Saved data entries

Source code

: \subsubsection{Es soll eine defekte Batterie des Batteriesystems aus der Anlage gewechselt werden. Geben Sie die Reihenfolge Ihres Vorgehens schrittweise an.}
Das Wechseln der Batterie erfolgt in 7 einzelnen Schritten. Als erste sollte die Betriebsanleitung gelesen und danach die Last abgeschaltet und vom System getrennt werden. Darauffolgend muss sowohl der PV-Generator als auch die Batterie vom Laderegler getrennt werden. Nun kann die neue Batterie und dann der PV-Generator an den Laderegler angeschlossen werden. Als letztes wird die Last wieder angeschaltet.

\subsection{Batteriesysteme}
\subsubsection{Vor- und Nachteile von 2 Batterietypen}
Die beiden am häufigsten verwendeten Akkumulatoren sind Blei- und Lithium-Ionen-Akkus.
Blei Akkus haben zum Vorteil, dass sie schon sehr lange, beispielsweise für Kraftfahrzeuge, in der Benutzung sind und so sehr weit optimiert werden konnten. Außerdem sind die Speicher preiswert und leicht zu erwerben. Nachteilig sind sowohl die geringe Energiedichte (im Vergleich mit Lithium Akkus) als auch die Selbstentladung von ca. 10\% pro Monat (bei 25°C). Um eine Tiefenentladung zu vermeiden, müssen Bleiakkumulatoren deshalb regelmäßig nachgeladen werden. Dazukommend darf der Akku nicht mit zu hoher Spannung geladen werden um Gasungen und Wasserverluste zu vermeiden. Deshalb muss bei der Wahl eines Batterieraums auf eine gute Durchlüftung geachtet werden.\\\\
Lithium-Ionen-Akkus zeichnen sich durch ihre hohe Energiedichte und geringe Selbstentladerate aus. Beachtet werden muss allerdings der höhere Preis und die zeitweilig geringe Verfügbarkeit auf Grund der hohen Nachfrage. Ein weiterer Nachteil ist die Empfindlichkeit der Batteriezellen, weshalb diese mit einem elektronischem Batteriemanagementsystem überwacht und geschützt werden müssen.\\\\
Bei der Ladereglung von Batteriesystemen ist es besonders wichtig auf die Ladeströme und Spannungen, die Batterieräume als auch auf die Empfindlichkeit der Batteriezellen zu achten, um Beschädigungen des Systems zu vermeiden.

* **Exercise**
The job here is to find each line above with the word "subsubsection" and copy it.

* **Result for this task**
: \subsubsection{Es soll eine defekte Batterie des Batteriesystems aus der Anlage gewechselt werden. Geben Sie die Reihenfolge Ihres Vorgehens schrittweise an.}
\subsubsection{Vor- und Nachteile von 2 Batterietypen}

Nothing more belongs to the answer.